Before anything else, drop the pictures; then return exactly the lines from the top of the listing through the line with "degrees $n=1,2,3$ the asserted".

=-=-=

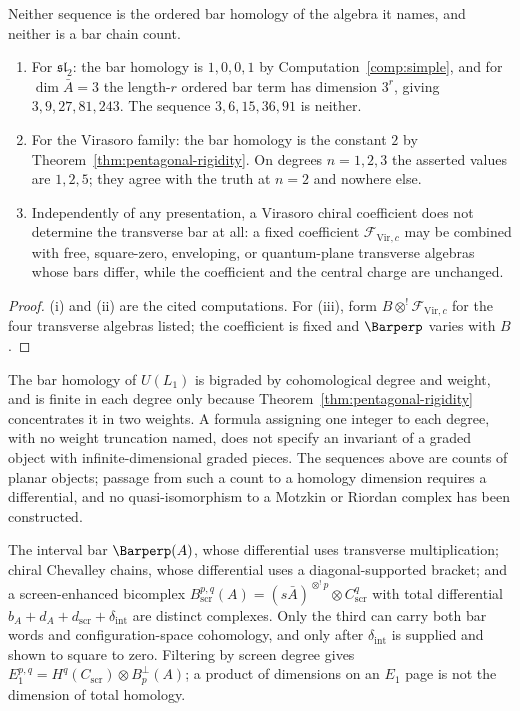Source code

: \begin{theorem}
\label{thm:exact-audit}
\StatusComputed{} Neither sequence is the ordered bar homology of the
algebra it names, and neither is a bar chain count.
\begin{enumerate}
\item For $\mathfrak{sl}_2$: the bar homology is $1,0,0,1$ by
  Computation~\ref{comp:simple}, and for $\dim\bar A = 3$ the length-$r$
  ordered bar term has dimension $3^r$, giving $3,9,27,81,243$. The
  sequence $3,6,15,36,91$ is neither.
\item For the Virasoro family: the bar homology is the constant $2$ by
  Theorem~\ref{thm:pentagonal-rigidity}. On degrees $n=1,2,3$ the asserted
  values are $1,2,5$; they agree with the truth at $n=2$ and nowhere else.
\item Independently of any presentation, a Virasoro chiral coefficient
  does not determine the transverse bar at all: a fixed coefficient
  $\mathcal F_{\mathrm{Vir},c}$ may be combined with free, square-zero,
  enveloping, or quantum-plane transverse algebras whose bars differ,
  while the coefficient and the central charge are unchanged.
\end{enumerate}
\end{theorem}

\begin{proof}
(i) and (ii) are the cited computations. For (iii), form $B\otimes^!
\mathcal F_{\mathrm{Vir},c}$ for the four transverse algebras listed; the
coefficient is fixed and $\Barperp$ varies with $B$.
\end{proof}

\begin{remark}
\label{rem:type-error}
The bar homology of $U(L_1)$ is bigraded by cohomological degree and
weight, and is finite in each degree only because
Theorem~\ref{thm:pentagonal-rigidity} concentrates it in two weights. A
formula assigning one integer to each degree, with no weight truncation
named, does not specify an invariant of a graded object with
infinite-dimensional graded pieces. The sequences above are counts of
planar objects; passage from such a count to a homology dimension requires
a differential, and no quasi-isomorphism to a Motzkin or Riordan complex
has been constructed.
\end{remark}

\begin{remark}
\label{rem:three-models}
The interval bar $\Barperp(A)$, whose
differential uses transverse multiplication; chiral Chevalley chains,
whose differential uses a diagonal-supported bracket; and a
screen-enhanced bicomplex $B^{p,q}_{\mathrm{scr}}(A) = (s\bar
A)^{\otimes^! p}\otimes C^q_{\mathrm{scr}}$ with total differential
$b_A+d_A+d_{\mathrm{scr}}+\delta_{\mathrm{int}}$ are distinct complexes.
Only the third can carry both bar words and
configuration-space cohomology, and only after
$\delta_{\mathrm{int}}$ is supplied and shown to square to zero. Filtering
by screen degree gives $E_1^{p,q} = H^q(C_{\mathrm{scr}})\otimes
B^\perp_p(A)$; a product of dimensions on an $E_1$ page is not the
dimension of total homology.
\end{remark}
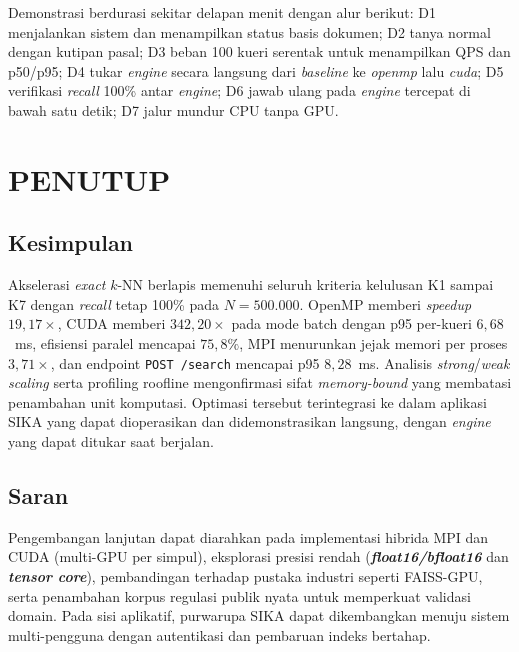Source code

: \documentclass[12pt,a4paper,oneside]{report}
\newcommand{\keyword}[1]{\textbf{\textit{#1}}}
\begin{document}
Demonstrasi berdurasi sekitar delapan menit dengan alur berikut: D1 menjalankan sistem dan menampilkan status basis dokumen; D2 tanya normal dengan kutipan pasal; D3 beban 100 kueri serentak untuk menampilkan QPS dan p50/p95; D4 tukar \textit{engine} secara langsung dari \textit{baseline} ke \textit{openmp} lalu \textit{cuda}; D5 verifikasi \textit{recall} 100\% antar \textit{engine}; D6 jawab ulang pada \textit{engine} tercepat di bawah satu detik; D7 jalur mundur CPU tanpa GPU.

\chapter{PENUTUP}

\section{Kesimpulan}

Akselerasi \textit{exact} $k$-NN berlapis memenuhi seluruh kriteria kelulusan K1 sampai K7 dengan \textit{recall} tetap 100\% pada $N=500.000$. OpenMP memberi \textit{speedup} $19{,}17\times$, CUDA memberi $342{,}20\times$ pada mode batch dengan p95 per-kueri $6{,}68$~ms, efisiensi paralel mencapai $75{,}8\%$, MPI menurunkan jejak memori per proses $3{,}71\times$, dan endpoint \texttt{POST /search} mencapai p95 $8{,}28$~ms. Analisis \textit{strong}/\textit{weak scaling} serta profiling roofline mengonfirmasi sifat \textit{memory-bound} yang membatasi penambahan unit komputasi. Optimasi tersebut terintegrasi ke dalam aplikasi SIKA yang dapat dioperasikan dan didemonstrasikan langsung, dengan \textit{engine} yang dapat ditukar saat berjalan.

\section{Saran}

Pengembangan lanjutan dapat diarahkan pada implementasi hibrida MPI dan CUDA (multi-GPU per simpul), eksplorasi presisi rendah (\keyword{float16/bfloat16} dan \keyword{tensor core}), pembandingan terhadap pustaka industri seperti FAISS-GPU, serta penambahan korpus regulasi publik nyata untuk memperkuat validasi domain. Pada sisi aplikatif, purwarupa SIKA dapat dikembangkan menuju sistem multi-pengguna dengan autentikasi dan pembaruan indeks bertahap.
\end{document}

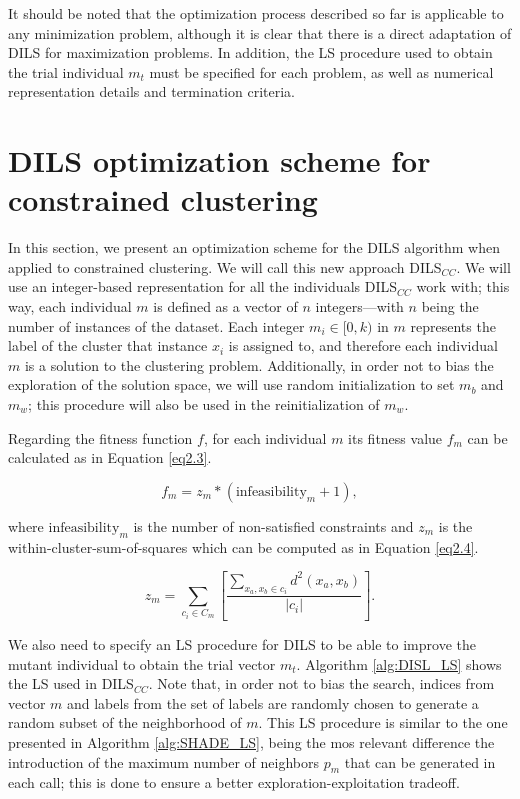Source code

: It should be noted that the optimization process described so far is applicable to any minimization problem, although it is clear that there is a direct adaptation of \acs{DILS} for maximization problems. In addition, the \acs{LS} procedure used to obtain the trial individual $m_t$ must be specified for each problem, as well as numerical representation details and termination criteria.

\section{DILS optimization scheme for constrained clustering} \label{sec:DILS_CC}

In this section, we present an optimization scheme for the \acs{DILS} algorithm when applied to constrained clustering. We will call this new approach \acs{DILS}$_{CC}$. We will use an integer-based representation for all the individuals \acs{DILS}$_{CC}$ work with; this way, each individual $m$ is defined as a vector of $n$ integers---with $n$ being the number of instances of the dataset. Each integer $m_i \in [0,k)$ in $m$ represents the label of the cluster that instance $x_i$ is assigned to, and therefore each individual $m$ is a solution to the clustering problem. Additionally, in order not to bias the exploration of the solution space, we will use random initialization to set $m_b$ and $m_w$; this procedure will also be used in the reinitialization of $m_w$.

Regarding the fitness function $f$, for each individual $m$ its fitness value $f_m$ can be calculated as in Equation \ref{eq2.3}.

\begin{equation}
f_m = z_m * (\text{infeasibility}_m + 1),
\label{eq2.3}
\end{equation}

\noindent where $\text{infeasibility}_m$ is the number of non-satisfied constraints and $z_m$ is the within-cluster-sum-of-squares which can be computed as in Equation \eqref{eq2.4}.

\begin{equation}
z_m = \sum_{c_i \in C_m} \left[ \frac{\sum_{x_a, x_b \in c_i} d^2(x_a,x_b)}{|c_i|}\right].
\label{eq2.4}
\end{equation}

We also need to specify an \acs{LS} procedure for \acs{DILS} to be able to improve the mutant individual to obtain the trial vector $m_t$. Algorithm \ref{alg:DISL_LS} shows the \acs{LS} used in \acs{DILS}$_{CC}$. Note that, in order not to bias the search, indices from vector $m$ and labels from the set of labels are randomly chosen to generate a random subset of the neighborhood of $m$. This \acs{LS} procedure is similar to the one presented in Algorithm \ref{alg:SHADE_LS}, being the mos relevant difference the introduction of the maximum number of neighbors $p_m$ that can be generated in each call; this is done to ensure a better exploration-exploitation tradeoff.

=-=-=

- **RESULT OF THIS TASK**:
Source code

: \begin{theorem}
\label{thm:exact-audit}
\StatusComputed{} Neither sequence is the ordered bar homology of the
algebra it names, and neither is a bar chain count.
\begin{enumerate}
\item For $\mathfrak{sl}_2$: the bar homology is $1,0,0,1$ by
  Computation~\ref{comp:simple}, and for $\dim\bar A = 3$ the length-$r$
  ordered bar term has dimension $3^r$, giving $3,9,27,81,243$. The
  sequence $3,6,15,36,91$ is neither.
\item For the Virasoro family: the bar homology is the constant $2$ by
  Theorem~\ref{thm:pentagonal-rigidity}. On degrees $n=1,2,3$ the asserted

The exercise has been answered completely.